I’ve heard this line at least 300 times.
But most people have no idea what’s actually driving the cost.**
Last week I was on a call with a distributor in the US.
He sighed and said:
“Thomas, we want to go eco-friendly… but the budget just won’t stretch.”
I get it.
I used to believe the same thing.
Until I personally traced 8 factories and calculated the full cost structure for 60+ SKUs…
And found a truth nobody in the supply chain wants to talk about:
Eco-friendly isn’t expensive.
A messy supply chain is.
Let me show you what really happens behind the scenes.
❌ 1. Materials sourced from different factories → No volume leverage, cost +8–15%
Paper bags here. PLA cups there. Boxes somewhere else.
No consolidation = no negotiation power.
❌ 2. Multiple factories = multiple shipments → Logistics cost quietly doubles
Eco materials aren’t heavy.
The cost killer is fragmented shipping, not the product.

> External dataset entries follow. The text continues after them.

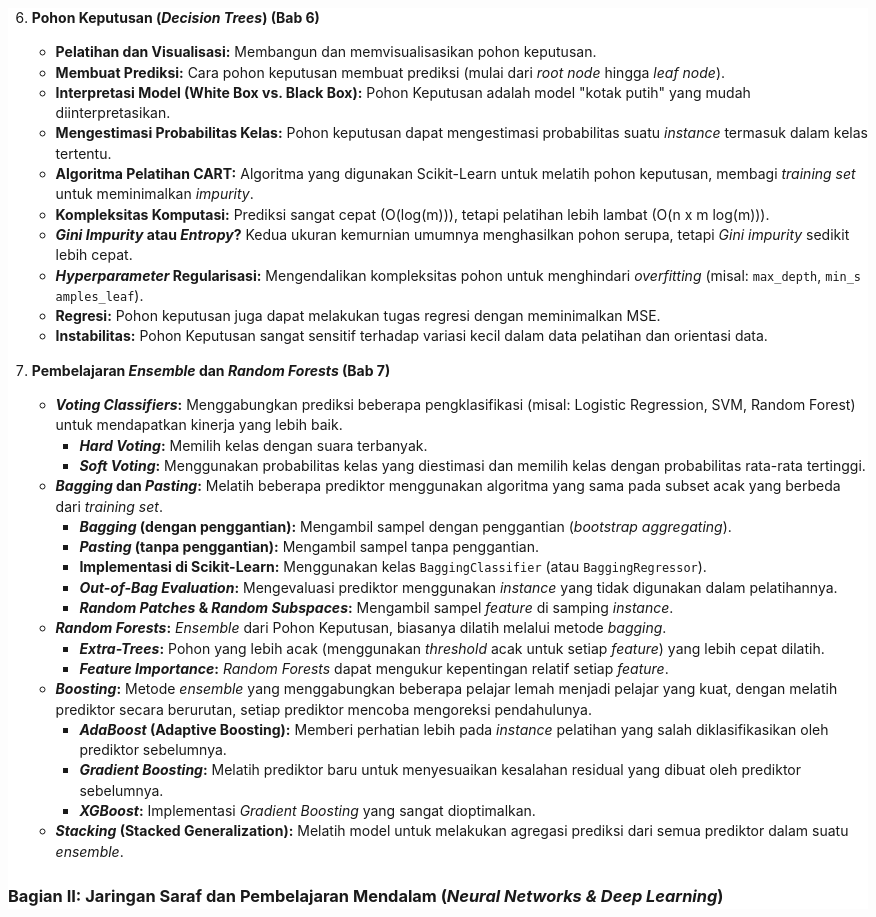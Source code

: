 
6.  **Pohon Keputusan (*Decision Trees*) (Bab 6)**
    * **Pelatihan dan Visualisasi:** Membangun dan memvisualisasikan pohon keputusan. 
    * **Membuat Prediksi:** Cara pohon keputusan membuat prediksi (mulai dari *root node* hingga *leaf node*). 
    * **Interpretasi Model (White Box vs. Black Box):** Pohon Keputusan adalah model "kotak putih" yang mudah diinterpretasikan. 
    * **Mengestimasi Probabilitas Kelas:** Pohon keputusan dapat mengestimasi probabilitas suatu *instance* termasuk dalam kelas tertentu. 
    * **Algoritma Pelatihan CART:** Algoritma yang digunakan Scikit-Learn untuk melatih pohon keputusan, membagi *training set* untuk meminimalkan *impurity*. 
    * **Kompleksitas Komputasi:** Prediksi sangat cepat (O(log(m))), tetapi pelatihan lebih lambat (O(n x m log(m))). 
    * ***Gini Impurity* atau *Entropy*?** Kedua ukuran kemurnian umumnya menghasilkan pohon serupa, tetapi *Gini impurity* sedikit lebih cepat. 
    * ***Hyperparameter* Regularisasi:** Mengendalikan kompleksitas pohon untuk menghindari *overfitting* (misal: `max_depth`, `min_samples_leaf`). 
    * **Regresi:** Pohon keputusan juga dapat melakukan tugas regresi dengan meminimalkan MSE. 
    * **Instabilitas:** Pohon Keputusan sangat sensitif terhadap variasi kecil dalam data pelatihan dan orientasi data. 

7.  **Pembelajaran *Ensemble* dan *Random Forests* (Bab 7)**
    * ***Voting Classifiers*:** Menggabungkan prediksi beberapa pengklasifikasi (misal: Logistic Regression, SVM, Random Forest) untuk mendapatkan kinerja yang lebih baik. 
        * ***Hard Voting*:** Memilih kelas dengan suara terbanyak. 
        * ***Soft Voting*:** Menggunakan probabilitas kelas yang diestimasi dan memilih kelas dengan probabilitas rata-rata tertinggi. 
    * ***Bagging* dan *Pasting*:** Melatih beberapa prediktor menggunakan algoritma yang sama pada subset acak yang berbeda dari *training set*. 
        * ***Bagging* (dengan penggantian):** Mengambil sampel dengan penggantian (*bootstrap aggregating*). 
        * ***Pasting* (tanpa penggantian):** Mengambil sampel tanpa penggantian. 
        * **Implementasi di Scikit-Learn:** Menggunakan kelas `BaggingClassifier` (atau `BaggingRegressor`). 
        * ***Out-of-Bag Evaluation*:** Mengevaluasi prediktor menggunakan *instance* yang tidak digunakan dalam pelatihannya. 
        * ***Random Patches* & *Random Subspaces*:** Mengambil sampel *feature* di samping *instance*. 
    * ***Random Forests*:** *Ensemble* dari Pohon Keputusan, biasanya dilatih melalui metode *bagging*. 
        * ***Extra-Trees*:** Pohon yang lebih acak (menggunakan *threshold* acak untuk setiap *feature*) yang lebih cepat dilatih. 
        * ***Feature Importance*:** *Random Forests* dapat mengukur kepentingan relatif setiap *feature*. 
    * ***Boosting*:** Metode *ensemble* yang menggabungkan beberapa pelajar lemah menjadi pelajar yang kuat, dengan melatih prediktor secara berurutan, setiap prediktor mencoba mengoreksi pendahulunya. 
        * ***AdaBoost* (Adaptive Boosting):** Memberi perhatian lebih pada *instance* pelatihan yang salah diklasifikasikan oleh prediktor sebelumnya. 
        * ***Gradient Boosting*:** Melatih prediktor baru untuk menyesuaikan kesalahan residual yang dibuat oleh prediktor sebelumnya. 
        * ***XGBoost*:** Implementasi *Gradient Boosting* yang sangat dioptimalkan. 
    * ***Stacking* (Stacked Generalization):** Melatih model untuk melakukan agregasi prediksi dari semua prediktor dalam suatu *ensemble*. 

### Bagian II: Jaringan Saraf dan Pembelajaran Mendalam (*Neural Networks & Deep Learning*)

❌ 3. Different production lines = unstable quality → Customer complaints = hidden cost
Every remake, every return, every rejected batch…
That’s all “invisible tax.”
❌ 4. Supplier management overload → The real cost is your team’s time
Ask yourself:
How much is a procurement manager’s time worth per month?

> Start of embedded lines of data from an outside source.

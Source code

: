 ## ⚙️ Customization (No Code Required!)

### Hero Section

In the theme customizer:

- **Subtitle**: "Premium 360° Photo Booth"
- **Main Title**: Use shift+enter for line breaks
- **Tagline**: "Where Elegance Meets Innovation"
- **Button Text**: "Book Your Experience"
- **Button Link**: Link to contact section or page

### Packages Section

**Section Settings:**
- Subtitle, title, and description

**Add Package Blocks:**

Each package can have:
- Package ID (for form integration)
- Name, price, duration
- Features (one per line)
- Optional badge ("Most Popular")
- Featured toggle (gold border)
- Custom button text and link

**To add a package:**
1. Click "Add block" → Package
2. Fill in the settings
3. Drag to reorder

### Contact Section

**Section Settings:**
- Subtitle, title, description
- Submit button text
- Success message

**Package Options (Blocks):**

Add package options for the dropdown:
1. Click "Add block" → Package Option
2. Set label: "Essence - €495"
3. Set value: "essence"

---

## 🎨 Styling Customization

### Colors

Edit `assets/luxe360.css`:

❌ 5. A fragmented supply chain = no long-term price locking
Eco material prices fluctuate.
With scattered suppliers, you never hit the best price window.

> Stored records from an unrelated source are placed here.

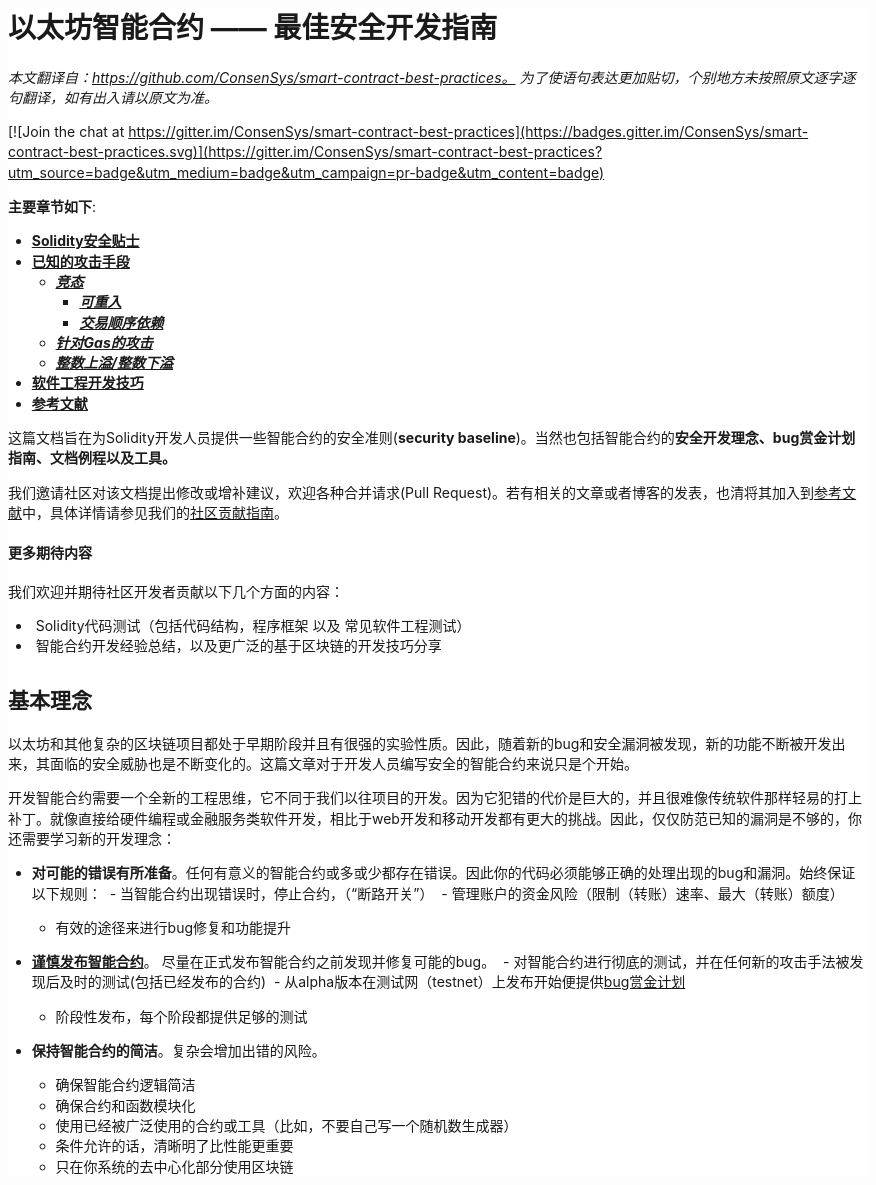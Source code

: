 # 以太坊智能合约 —— 最佳安全开发指南

*本文翻译自：https://github.com/ConsenSys/smart-contract-best-practices。
为了使语句表达更加贴切，个别地方未按照原文逐字逐句翻译，如有出入请以原文为准。*

[![Join the chat at https://gitter.im/ConsenSys/smart-contract-best-practices](https://badges.gitter.im/ConsenSys/smart-contract-best-practices.svg)](https://gitter.im/ConsenSys/smart-contract-best-practices?utm_source=badge&utm_medium=badge&utm_campaign=pr-badge&utm_content=badge)

**主要章节如下**:

- [**Solidity安全贴士**](#solidity-tips)
- [**已知的攻击手段**](#known-attacks)
  - [***竞态***](#race-conditions)
    - [***可重入***](#reentrancy)
    - [***交易顺序依赖***](#transaction-ordering-dependence)
  - [***针对Gas的攻击***](#dos-with-block-gas-limit)
  -  [***整数上溢/整数下溢***](#integer-overflow-and-underflow)
- [**软件工程开发技巧**](#eng-techniques)
- [**参考文献**](#bibliography)

这篇文档旨在为Solidity开发人员提供一些智能合约的安全准则(**security baseline**)。当然也包括智能合约的**安全开发理念、bug赏金计划指南、文档例程以及工具。**

我们邀请社区对该文档提出修改或增补建议，欢迎各种合并请求(Pull Request)。若有相关的文章或者博客的发表，也清将其加入到[参考文献](#bibliography)中，具体详情请参见我们的[社区贡献指南](CONTRIBUTING.md)。

#### 更多期待内容
我们欢迎并期待社区开发者贡献以下几个方面的内容：
 -  Solidity代码测试（包括代码结构，程序框架 以及 常见软件工程测试）
 -  智能合约开发经验总结，以及更广泛的基于区块链的开发技巧分享

## 基本理念
<a name="general-philosophy"></a>

以太坊和其他复杂的区块链项目都处于早期阶段并且有很强的实验性质。因此，随着新的bug和安全漏洞被发现，新的功能不断被开发出来，其面临的安全威胁也是不断变化的。这篇文章对于开发人员编写安全的智能合约来说只是个开始。

开发智能合约需要一个全新的工程思维，它不同于我们以往项目的开发。因为它犯错的代价是巨大的，并且很难像传统软件那样轻易的打上补丁。就像直接给硬件编程或金融服务类软件开发，相比于web开发和移动开发都有更大的挑战。因此，仅仅防范已知的漏洞是不够的，你还需要学习新的开发理念：

- **对可能的错误有所准备**。任何有意义的智能合约或多或少都存在错误。因此你的代码必须能够正确的处理出现的bug和漏洞。始终保证以下规则：
  - 当智能合约出现错误时，停止合约，（“断路开关”）
  - 管理账户的资金风险（限制（转账）速率、最大（转账）额度）
  - 有效的途径来进行bug修复和功能提升

- [**谨慎发布智能合约**](#contract-rollout)。 尽量在正式发布智能合约之前发现并修复可能的bug。
  - 对智能合约进行彻底的测试，并在任何新的攻击手法被发现后及时的测试(包括已经发布的合约)
  - 从alpha版本在测试网（testnet）上发布开始便提供[bug赏金计划](#bounties) 
  - 阶段性发布，每个阶段都提供足够的测试

- **保持智能合约的简洁**。复杂会增加出错的风险。
  - 确保智能合约逻辑简洁
  - 确保合约和函数模块化
  - 使用已经被广泛使用的合约或工具（比如，不要自己写一个随机数生成器）
  - 条件允许的话，清晰明了比性能更重要
  - 只在你系统的去中心化部分使用区块链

Nothing here is caused by “eco-friendly.”
It’s bad system design.
We recently helped a Canadian foodservice distributor consolidate 12 suppliers down to 4.
Their biggest surprise wasn’t the reduced workload.
It was this:
The same eco SKUs became 6.8% cheaper.
Why?
Once all paper bags, boxes, PLA cups, bowls, bakery packaging, and bagasse items run through a unified workflow:
consolidated purchasing
consolidated loading
consolidated QC
consolidated specs
consolidated documentation
consolidated price negotiations
Suddenly…
Eco-friendly stops being “expensive.”
A broken supply chain is.**
This realization hit me hard.
Because it destroyed 5 years of assumptions I had in my early career.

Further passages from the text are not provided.